How many lines of the data contain the word "System"? Give only that number.

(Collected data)
══════

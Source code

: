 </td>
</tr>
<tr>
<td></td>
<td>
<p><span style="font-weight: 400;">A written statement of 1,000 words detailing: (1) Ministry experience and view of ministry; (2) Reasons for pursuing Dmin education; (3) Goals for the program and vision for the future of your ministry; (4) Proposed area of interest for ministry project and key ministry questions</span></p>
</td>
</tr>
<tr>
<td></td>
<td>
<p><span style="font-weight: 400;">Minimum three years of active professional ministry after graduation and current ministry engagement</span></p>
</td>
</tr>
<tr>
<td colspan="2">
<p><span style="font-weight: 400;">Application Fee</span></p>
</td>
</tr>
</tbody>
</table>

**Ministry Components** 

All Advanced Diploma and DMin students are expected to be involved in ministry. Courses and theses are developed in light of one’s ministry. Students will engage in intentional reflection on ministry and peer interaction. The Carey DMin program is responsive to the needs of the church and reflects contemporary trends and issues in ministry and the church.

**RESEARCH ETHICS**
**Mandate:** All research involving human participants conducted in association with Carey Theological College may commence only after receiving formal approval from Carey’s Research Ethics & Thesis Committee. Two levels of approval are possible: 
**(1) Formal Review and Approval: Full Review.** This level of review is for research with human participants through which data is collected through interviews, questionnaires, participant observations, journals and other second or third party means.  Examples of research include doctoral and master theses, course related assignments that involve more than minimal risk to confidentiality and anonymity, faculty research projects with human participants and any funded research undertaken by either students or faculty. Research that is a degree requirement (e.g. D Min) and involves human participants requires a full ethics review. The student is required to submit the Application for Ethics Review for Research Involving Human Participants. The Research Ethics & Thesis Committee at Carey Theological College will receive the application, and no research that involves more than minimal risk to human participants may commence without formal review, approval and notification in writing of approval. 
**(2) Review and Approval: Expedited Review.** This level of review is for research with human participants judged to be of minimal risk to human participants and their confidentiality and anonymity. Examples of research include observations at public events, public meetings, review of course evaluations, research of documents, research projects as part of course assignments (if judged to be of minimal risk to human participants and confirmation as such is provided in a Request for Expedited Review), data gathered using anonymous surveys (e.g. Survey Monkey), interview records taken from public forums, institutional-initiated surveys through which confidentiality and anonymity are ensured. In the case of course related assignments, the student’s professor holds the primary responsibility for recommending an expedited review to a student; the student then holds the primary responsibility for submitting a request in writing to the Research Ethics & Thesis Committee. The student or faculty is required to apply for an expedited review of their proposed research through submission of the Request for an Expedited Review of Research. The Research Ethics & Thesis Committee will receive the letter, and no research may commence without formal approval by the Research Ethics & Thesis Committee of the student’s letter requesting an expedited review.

══════

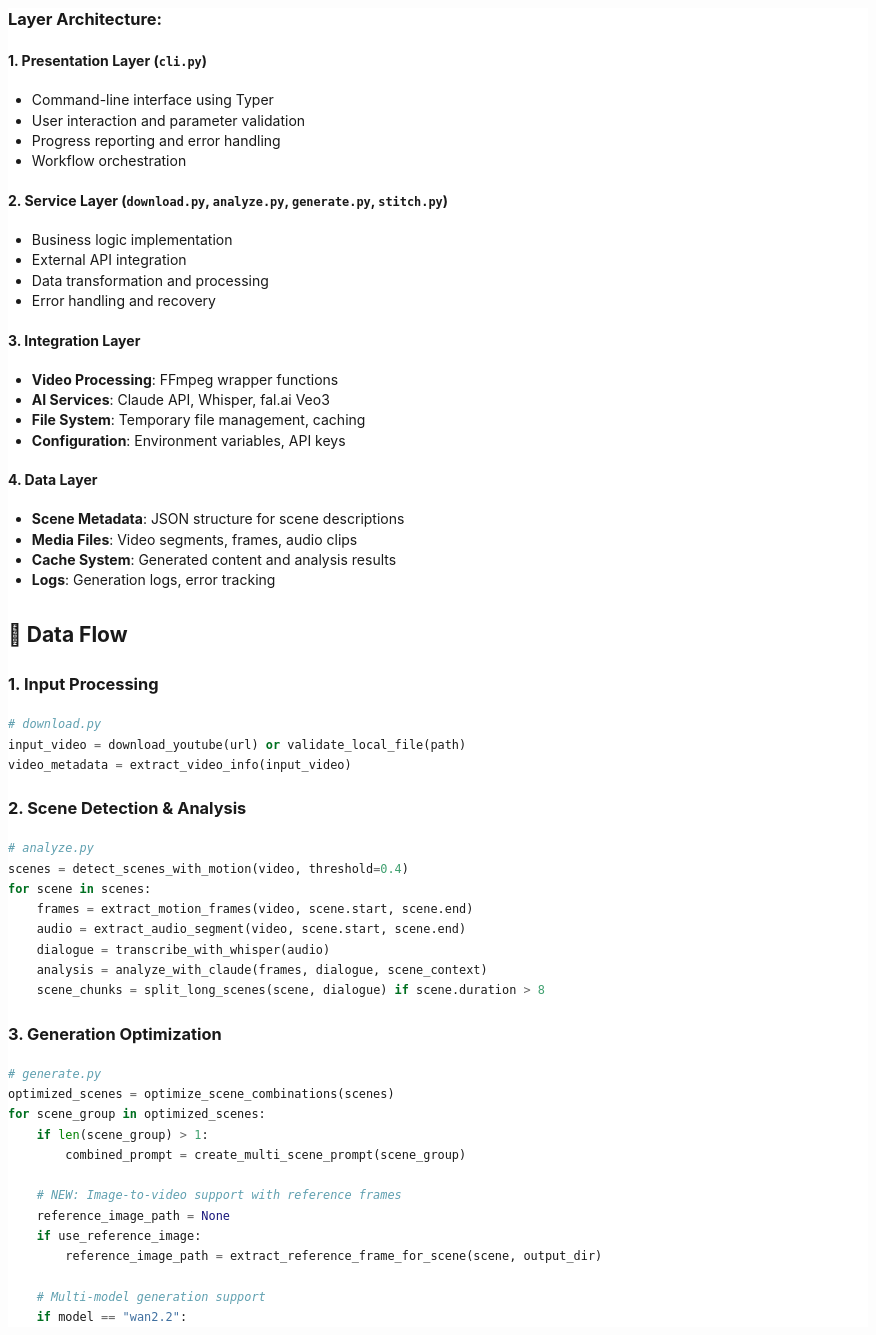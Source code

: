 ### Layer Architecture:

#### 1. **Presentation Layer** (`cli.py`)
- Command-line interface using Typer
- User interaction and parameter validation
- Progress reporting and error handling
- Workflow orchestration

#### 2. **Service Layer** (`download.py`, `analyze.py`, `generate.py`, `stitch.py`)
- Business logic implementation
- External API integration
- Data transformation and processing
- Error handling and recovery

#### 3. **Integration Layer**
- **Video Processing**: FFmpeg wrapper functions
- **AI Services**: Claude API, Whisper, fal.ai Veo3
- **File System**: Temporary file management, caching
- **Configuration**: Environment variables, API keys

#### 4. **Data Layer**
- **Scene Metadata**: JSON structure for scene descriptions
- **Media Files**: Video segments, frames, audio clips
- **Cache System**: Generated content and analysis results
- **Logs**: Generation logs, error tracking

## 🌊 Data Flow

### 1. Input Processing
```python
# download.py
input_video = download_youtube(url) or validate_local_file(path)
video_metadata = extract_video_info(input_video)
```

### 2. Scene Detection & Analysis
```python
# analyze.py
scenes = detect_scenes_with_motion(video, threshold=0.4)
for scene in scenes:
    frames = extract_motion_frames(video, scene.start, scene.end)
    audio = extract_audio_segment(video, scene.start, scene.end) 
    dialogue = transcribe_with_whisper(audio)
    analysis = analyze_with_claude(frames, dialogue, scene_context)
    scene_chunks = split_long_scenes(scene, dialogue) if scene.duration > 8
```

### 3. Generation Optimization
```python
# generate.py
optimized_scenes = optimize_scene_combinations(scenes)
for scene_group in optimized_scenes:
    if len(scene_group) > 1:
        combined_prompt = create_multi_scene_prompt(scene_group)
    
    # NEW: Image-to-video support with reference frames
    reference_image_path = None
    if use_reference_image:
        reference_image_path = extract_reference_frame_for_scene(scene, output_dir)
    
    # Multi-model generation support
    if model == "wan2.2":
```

══════

| Expected answer |
2